- Opening Delimiter -

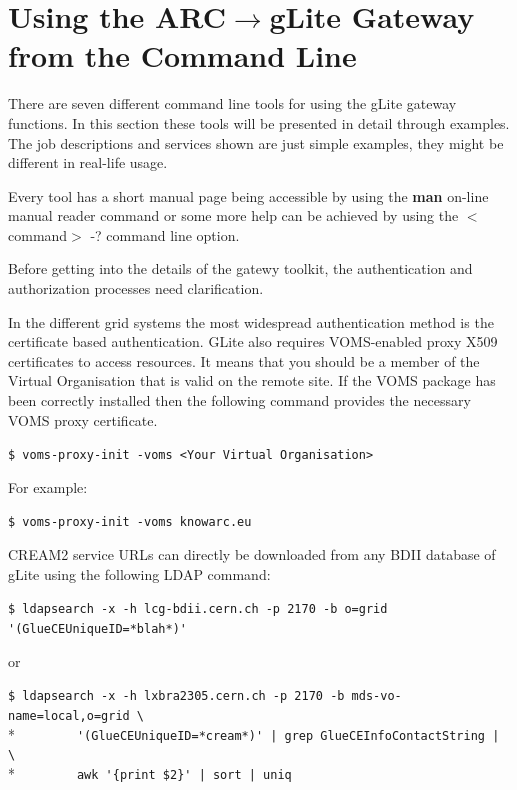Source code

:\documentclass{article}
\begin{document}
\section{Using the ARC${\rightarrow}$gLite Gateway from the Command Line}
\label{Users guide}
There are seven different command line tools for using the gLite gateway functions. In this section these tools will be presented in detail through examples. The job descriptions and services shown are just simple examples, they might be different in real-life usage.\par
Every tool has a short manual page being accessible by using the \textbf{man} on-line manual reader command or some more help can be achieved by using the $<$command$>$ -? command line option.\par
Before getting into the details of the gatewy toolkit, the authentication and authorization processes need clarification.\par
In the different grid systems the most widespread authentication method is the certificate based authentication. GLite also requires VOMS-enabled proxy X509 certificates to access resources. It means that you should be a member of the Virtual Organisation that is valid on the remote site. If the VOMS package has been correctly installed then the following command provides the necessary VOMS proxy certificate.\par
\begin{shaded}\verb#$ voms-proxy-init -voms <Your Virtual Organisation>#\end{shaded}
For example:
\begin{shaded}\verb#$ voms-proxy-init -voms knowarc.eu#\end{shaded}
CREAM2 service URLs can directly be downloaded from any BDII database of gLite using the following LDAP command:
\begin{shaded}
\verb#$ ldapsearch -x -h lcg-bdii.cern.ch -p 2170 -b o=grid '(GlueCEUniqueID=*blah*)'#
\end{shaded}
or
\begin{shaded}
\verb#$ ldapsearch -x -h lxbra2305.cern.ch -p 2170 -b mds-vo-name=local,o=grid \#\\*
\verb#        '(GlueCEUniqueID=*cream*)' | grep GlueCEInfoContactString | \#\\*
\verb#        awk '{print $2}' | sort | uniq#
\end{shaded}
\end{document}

- Closing Delimiter -

> [Your objective]: Extract every line above that contains the word "different".

> [Output below]:
There are seven different command line tools for using the gLite gateway functions. In this section these tools will be presented in detail through examples. The job descriptions and services shown are just simple examples, they might be different in real-life usage.\par
In the different grid systems the most widespread authentication method is the certificate based authentication. GLite also requires VOMS-enabled proxy X509 certificates to access resources. It means that you should be a member of the Virtual Organisation that is valid on the remote site. If the VOMS package has been correctly installed then the following command provides the necessary VOMS proxy certificate.\par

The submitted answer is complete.